第6章 彼女の力
すぐ隣に鎹鴉の華代さんが居てくれるが、夜の神社で一人きりは怖い。
いくら月が明るいとはいえ、街灯が一本も無いなんてあんまりだと思う。
それに、やっぱり福田さん達が心配だった。
耳を澄ますと、彼等が必死に戦う音が聞こえてくる。
「ねえ、華代さん」
「ナアニ?ソロソロ歩ケル?」
「あ、うん・・・」
グッと足に力を入れると、多少フラつきながらも立ち上がる事が出来た。
チラッと奥社の方角へ視線を向けたその時、華代さんが「カァーーーッ!」と激しく鳴いた。
「逃ゲテ!鬼ガ来タ!」
「え?」
突然フッと身体が宙に浮いたと思ったら、物凄い力で奥社の方へと引き寄せられる。
華代さんがカァー!カァー!と何かを威嚇していて、何が何だか分からない内に、ドサリと地面に投げ出された。

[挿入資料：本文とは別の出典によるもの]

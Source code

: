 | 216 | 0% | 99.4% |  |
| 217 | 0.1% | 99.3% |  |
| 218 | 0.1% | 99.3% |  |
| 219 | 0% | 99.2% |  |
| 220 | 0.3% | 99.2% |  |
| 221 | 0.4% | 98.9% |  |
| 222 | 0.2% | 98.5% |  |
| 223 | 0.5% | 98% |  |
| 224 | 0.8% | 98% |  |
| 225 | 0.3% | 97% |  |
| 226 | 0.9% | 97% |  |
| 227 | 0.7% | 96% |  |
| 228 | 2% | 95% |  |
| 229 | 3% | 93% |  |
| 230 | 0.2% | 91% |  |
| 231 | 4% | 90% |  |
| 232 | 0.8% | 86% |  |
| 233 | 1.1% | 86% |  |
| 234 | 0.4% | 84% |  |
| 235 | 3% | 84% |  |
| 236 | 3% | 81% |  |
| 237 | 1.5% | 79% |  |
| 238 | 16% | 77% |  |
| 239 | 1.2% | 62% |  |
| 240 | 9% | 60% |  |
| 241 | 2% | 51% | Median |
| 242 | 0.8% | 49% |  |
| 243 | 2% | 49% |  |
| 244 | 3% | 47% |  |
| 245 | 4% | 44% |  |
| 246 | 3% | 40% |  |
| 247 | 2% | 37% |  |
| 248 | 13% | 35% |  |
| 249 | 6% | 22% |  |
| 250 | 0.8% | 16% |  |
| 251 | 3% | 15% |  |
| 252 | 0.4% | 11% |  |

痛みに顔をしかめながら起き上がろうとしたら、何かに首をべろりと舐められた。
「ひっ」
そこには一本の角を生やした大蛇が居た。
青黒い鱗に覆われた身体は体長八メートル位。
通常の人間の二倍はあるだろう三角形の大きな顔と、そこから伸びた二股の長い舌がチロチロと揺れている。